39      Selon la jurisprudence relative à cette législation, l’accès du public aux documents des institutions constitue un principe et le refus d’accès l’exception à ce principe. Par conséquent, les cas de refus doivent être interprétés et appliqués de façon restrictive, afin de ne pas tenir en échec l’application du principe. De plus, une institution est tenue d’examiner, pour chaque document auquel l’accès est sollicité, si, au regard des informations dont cette institution dispose, la divulgation du document est effectivement susceptible de porter atteinte à l’un des aspects de l’intérêt public protégé par les exceptions permettant un refus d’accès. Pour que ces exceptions soient applicables, le risque d’atteinte à l’intérêt public doit donc être raisonnablement prévisible et non purement hypothétique (voir arrêt du Tribunal du 7 février 2002, Kuijer/Conseil, T‑211/00, Rec. p. II‑485, points 55 et 56, et la jurisprudence citée).

40      Il ressort aussi de la jurisprudence que les institutions disposent d’un large pouvoir d’appréciation lorsqu’elles examinent si l’accès à un document peut porter atteinte à l’intérêt public et que, en conséquence, le contrôle exercé par le Tribunal sur la légalité des décisions des institutions refusant l’accès à des documents en raison des exceptions obligatoires relatives à l’intérêt public doit se limiter à la vérification du respect des règles de procédure et de motivation, de l’exactitude matérielle des faits ainsi que de l’absence d’erreur manifeste dans l’appréciation des faits et de l’absence d’un détournement de pouvoir (voir, en ce sens, arrêts du Tribunal du 19 juillet 1999, Hautala/Conseil, T‑14/98, Rec. p. II‑2489, points 71 et 72, et Kuijer/Conseil, point 39 supra, point 53).
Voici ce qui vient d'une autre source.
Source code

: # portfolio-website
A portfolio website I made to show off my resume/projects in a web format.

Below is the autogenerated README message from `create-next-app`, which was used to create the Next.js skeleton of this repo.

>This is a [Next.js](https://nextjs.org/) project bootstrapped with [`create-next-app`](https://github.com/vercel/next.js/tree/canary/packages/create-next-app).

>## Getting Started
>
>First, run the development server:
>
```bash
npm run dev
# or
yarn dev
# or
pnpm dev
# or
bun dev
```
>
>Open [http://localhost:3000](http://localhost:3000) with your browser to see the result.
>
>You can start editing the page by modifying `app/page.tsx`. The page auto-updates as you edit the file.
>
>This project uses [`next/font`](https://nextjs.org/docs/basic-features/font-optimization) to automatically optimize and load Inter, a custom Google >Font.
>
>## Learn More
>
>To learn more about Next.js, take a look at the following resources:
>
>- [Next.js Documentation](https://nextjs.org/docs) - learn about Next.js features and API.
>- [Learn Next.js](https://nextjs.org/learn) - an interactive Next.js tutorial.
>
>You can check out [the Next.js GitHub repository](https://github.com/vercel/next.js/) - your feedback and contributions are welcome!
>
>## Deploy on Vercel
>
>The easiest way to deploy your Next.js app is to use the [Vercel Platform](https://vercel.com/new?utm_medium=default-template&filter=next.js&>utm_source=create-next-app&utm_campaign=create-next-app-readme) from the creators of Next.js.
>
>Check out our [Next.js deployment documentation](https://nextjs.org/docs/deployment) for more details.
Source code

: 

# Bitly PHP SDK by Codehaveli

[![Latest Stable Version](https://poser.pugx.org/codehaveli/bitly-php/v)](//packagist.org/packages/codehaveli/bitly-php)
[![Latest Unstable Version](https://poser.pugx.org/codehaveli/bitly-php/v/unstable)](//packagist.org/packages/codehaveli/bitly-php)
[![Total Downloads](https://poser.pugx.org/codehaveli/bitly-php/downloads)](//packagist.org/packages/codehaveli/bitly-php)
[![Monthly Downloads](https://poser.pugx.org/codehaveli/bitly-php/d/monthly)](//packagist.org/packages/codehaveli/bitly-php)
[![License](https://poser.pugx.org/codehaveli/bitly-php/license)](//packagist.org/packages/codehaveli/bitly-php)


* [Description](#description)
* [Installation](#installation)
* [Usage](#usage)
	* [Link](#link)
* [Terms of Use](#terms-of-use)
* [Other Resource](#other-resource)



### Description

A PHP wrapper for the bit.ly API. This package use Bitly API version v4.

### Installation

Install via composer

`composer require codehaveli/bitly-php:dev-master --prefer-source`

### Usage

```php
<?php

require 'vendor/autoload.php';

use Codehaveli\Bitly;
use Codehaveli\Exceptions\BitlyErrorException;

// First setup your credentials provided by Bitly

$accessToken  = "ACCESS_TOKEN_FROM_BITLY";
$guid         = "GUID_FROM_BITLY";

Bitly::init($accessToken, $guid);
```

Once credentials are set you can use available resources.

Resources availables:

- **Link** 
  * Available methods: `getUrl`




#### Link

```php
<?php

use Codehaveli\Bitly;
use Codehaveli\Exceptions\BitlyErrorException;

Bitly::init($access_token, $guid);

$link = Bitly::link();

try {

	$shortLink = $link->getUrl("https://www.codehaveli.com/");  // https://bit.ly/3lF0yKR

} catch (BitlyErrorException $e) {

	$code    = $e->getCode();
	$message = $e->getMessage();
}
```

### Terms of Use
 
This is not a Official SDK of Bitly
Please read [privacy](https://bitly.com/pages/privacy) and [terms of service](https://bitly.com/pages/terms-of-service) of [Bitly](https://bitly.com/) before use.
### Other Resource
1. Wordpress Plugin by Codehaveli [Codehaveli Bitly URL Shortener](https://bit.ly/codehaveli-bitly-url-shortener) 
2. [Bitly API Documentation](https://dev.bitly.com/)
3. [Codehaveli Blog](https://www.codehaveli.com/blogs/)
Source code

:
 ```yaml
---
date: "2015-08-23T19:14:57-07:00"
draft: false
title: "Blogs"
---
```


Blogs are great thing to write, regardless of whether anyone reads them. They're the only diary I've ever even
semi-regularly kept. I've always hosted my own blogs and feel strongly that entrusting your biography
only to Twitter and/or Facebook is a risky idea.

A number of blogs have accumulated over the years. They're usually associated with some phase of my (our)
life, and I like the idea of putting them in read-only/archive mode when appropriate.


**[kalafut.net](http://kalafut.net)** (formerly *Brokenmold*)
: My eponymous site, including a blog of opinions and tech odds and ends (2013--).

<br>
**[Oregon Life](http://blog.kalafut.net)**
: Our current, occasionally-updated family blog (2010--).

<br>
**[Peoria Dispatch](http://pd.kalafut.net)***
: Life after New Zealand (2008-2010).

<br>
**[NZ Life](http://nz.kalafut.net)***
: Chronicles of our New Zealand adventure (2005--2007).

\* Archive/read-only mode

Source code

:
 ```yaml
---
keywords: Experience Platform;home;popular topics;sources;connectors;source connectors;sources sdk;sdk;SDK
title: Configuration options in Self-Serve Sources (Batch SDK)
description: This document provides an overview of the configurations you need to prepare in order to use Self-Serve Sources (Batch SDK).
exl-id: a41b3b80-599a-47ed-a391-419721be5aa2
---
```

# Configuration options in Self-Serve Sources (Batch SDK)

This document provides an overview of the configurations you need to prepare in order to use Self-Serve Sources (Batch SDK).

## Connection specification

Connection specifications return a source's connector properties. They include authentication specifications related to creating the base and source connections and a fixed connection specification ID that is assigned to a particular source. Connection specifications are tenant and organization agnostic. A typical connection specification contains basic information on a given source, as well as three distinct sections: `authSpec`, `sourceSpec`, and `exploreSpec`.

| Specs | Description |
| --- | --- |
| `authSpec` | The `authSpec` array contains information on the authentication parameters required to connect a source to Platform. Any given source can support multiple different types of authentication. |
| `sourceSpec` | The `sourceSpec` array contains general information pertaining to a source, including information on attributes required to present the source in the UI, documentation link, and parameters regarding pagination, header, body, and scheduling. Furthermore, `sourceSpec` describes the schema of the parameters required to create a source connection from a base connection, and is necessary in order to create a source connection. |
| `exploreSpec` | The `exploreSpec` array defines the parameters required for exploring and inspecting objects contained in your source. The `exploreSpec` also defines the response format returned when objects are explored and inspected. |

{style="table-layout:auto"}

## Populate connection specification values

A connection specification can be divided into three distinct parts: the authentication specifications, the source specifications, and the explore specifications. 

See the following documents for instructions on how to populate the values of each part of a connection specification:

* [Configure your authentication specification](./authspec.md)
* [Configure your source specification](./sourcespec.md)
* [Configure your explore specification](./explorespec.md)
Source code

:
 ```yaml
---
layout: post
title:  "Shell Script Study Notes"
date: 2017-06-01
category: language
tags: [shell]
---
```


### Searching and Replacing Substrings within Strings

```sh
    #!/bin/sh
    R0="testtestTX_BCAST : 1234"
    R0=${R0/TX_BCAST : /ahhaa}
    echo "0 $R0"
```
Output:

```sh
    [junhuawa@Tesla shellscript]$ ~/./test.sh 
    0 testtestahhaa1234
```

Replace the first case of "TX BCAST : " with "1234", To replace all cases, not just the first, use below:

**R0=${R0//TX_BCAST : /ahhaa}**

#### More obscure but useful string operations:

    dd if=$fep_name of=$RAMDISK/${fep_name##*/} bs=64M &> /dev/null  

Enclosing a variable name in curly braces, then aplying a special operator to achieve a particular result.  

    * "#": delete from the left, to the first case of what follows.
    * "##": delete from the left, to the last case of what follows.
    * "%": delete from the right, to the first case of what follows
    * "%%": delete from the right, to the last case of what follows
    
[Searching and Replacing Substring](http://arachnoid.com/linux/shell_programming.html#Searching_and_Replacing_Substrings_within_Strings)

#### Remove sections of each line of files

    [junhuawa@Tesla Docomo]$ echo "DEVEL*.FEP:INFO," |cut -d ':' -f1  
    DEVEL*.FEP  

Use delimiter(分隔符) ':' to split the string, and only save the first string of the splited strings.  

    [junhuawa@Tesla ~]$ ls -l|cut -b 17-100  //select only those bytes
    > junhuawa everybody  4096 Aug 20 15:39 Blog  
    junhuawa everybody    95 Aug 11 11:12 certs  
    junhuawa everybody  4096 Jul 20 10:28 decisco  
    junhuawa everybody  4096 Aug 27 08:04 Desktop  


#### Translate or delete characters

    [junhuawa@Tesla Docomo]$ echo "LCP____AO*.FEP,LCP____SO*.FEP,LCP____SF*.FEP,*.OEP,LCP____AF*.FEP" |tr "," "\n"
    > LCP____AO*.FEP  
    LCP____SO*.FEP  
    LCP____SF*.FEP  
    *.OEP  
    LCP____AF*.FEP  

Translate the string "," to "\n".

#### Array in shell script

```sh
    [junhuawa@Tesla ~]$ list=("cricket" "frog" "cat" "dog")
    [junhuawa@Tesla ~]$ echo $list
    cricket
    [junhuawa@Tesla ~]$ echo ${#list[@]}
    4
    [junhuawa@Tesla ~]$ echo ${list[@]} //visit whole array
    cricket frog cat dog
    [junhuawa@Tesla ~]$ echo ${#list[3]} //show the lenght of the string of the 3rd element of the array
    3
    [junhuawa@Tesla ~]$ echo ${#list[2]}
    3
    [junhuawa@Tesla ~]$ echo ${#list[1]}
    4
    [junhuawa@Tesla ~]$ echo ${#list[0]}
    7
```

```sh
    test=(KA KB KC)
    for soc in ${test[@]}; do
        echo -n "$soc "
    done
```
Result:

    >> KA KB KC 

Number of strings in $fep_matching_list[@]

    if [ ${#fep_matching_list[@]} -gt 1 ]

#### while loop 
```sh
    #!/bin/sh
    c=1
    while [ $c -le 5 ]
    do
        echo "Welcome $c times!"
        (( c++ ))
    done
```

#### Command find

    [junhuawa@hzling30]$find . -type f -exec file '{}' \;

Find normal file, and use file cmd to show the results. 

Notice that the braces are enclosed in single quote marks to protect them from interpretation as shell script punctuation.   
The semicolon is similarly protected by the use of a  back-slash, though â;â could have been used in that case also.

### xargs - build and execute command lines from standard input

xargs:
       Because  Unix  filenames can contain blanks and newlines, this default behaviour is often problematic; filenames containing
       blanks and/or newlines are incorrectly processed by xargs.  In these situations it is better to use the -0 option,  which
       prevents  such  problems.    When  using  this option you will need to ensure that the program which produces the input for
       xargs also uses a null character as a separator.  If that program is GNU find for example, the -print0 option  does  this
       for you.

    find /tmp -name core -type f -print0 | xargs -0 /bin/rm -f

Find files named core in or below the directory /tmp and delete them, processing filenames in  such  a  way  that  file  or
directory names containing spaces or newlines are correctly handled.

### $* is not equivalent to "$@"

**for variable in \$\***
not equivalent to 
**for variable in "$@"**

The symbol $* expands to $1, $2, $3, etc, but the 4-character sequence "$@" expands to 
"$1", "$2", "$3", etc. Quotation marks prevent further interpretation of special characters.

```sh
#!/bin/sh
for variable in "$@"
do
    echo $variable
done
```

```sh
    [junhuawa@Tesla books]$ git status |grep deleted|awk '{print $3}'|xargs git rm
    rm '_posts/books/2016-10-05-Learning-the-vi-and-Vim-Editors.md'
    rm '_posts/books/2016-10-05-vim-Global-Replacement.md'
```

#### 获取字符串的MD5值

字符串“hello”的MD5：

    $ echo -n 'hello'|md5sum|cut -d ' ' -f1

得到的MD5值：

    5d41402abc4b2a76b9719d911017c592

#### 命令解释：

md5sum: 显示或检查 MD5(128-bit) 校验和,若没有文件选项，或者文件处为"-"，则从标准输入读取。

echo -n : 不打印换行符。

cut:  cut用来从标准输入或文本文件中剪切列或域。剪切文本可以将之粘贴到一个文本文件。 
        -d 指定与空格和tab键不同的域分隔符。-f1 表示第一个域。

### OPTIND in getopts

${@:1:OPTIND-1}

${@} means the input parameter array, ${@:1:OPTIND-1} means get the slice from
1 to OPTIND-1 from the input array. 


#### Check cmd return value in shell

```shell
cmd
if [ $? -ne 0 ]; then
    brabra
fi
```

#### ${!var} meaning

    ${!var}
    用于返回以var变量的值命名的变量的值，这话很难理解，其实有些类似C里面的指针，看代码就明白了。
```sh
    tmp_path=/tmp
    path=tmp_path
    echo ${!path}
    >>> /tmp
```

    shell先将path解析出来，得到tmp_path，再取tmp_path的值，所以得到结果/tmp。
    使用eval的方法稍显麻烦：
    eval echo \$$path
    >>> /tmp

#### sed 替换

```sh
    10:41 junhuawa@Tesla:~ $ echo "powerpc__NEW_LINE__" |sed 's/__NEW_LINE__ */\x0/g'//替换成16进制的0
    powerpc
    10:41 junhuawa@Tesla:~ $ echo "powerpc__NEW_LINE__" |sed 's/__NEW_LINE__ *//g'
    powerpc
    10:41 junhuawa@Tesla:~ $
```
41      S’agissant de l’erreur manifeste dans l’appréciation des faits, que fait valoir en substance la requérante, il y a lieu de constater que le Conseil a refusé l’accès à la note afin de ne pas risquer de perturber des négociations qui se déroulaient à l’époque dans un contexte délicat, caractérisé par des résistances de la part tant des États en développement que des États développés et des difficultés pour arriver à un accord, comme l’a démontré l’échec des négociations lors de la conférence ministérielle de l’OMC à Cancun en septembre 2003. Ainsi, en estimant que la divulgation de cette note aurait pu porter atteinte aux relations avec les pays tiers qui y sont mentionnés ainsi qu’à la marge de négociation de la Communauté et de ses États membres, nécessaire pour mener ces négociations à terme, le Conseil n’a pas commis d’erreur manifeste d’appréciation et a pu considérer que la communication de la note comportait un risque d’atteinte à l’intérêt public en ce qui concerne les relations internationales et la politique financière, monétaire ou économique de la Communauté qui était raisonnablement prévisible et non purement hypothétique.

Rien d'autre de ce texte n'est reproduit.